Nov. 23 at Detroit: Losers of three straight games to the Lions, the Vikings need to redirect this rivalry and stake a claim in the NFC North. That starts in earnest two weeks after the bye on Thanksgiving in Detroit, where last Thanksgiving Lions kicker Matt Prater sank Vikings hopes with a game-winning field goal after a Sam Bradford interception. The Vikings and Lions consistently have played close games, with only one score separating the two in the past three meetings.

Dec. 3 at Atlanta: The Vikings are set up to face three current above-.500 NFC playoff contenders outside the division in 2017’s second half: the Rams (5-2), Panthers (5-3) and Falcons (4-3). So why highlight the Falcons?
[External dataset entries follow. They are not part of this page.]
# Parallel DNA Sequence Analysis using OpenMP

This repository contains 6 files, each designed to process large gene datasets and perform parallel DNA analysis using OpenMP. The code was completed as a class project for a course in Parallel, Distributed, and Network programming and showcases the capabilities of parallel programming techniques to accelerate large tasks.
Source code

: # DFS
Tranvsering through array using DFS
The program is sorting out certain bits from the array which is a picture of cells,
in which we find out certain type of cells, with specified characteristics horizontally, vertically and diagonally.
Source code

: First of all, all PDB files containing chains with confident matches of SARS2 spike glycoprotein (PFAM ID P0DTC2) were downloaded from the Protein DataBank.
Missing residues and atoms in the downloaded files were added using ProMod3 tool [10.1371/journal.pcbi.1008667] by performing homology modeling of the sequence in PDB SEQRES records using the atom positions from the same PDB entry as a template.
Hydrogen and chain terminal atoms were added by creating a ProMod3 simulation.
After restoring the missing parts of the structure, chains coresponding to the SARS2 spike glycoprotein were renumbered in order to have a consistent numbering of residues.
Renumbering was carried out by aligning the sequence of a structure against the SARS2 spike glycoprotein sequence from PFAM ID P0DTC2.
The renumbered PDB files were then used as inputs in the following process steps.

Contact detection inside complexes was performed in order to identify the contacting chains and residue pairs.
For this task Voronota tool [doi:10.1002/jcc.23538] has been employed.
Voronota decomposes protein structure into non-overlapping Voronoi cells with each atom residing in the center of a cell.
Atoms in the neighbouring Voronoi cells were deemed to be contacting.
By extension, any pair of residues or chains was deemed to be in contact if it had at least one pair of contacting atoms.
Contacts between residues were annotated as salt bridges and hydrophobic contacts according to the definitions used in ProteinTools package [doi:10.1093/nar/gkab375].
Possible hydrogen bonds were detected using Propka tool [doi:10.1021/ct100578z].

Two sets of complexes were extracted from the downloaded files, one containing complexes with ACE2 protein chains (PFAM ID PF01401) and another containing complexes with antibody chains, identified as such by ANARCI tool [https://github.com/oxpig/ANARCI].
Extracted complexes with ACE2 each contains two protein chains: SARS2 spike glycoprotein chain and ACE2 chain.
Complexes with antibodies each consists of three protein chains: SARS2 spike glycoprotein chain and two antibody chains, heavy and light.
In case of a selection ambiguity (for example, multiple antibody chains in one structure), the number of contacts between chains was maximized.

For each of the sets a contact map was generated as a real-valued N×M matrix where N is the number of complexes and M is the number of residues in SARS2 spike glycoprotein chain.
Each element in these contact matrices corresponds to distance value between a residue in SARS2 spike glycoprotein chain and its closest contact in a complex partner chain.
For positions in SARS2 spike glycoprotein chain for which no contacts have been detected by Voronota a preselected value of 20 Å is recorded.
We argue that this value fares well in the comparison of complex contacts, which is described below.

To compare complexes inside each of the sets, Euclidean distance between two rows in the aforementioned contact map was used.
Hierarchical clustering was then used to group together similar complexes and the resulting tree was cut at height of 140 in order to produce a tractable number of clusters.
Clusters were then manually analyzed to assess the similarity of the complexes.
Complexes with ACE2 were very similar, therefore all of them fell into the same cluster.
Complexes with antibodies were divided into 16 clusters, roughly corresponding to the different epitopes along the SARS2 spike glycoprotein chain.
Because they’re the reigning NFC champions, and hold a 3-0 conference record, which is a potential playoff tiebreaker. The game comes at the midway point of five Vikings second-half road trips. The last time the Vikings made the playoffs, in 2015, they won a midseason road game in Atlanta along the way.

Dec. 23 at Green Bay: Will Aaron Rodgers return this season? Early reports indicate Rodgers could return by mid-December. Regardless of who quarterbacks the Packers, the Vikings could do something they have not yet done against Green Bay since Mike Zimmer was hired — record a season sweep. That will require a typical defensive performance, not like last year’s Christmas Eve debacle in which the Vikings were blown out by halftime.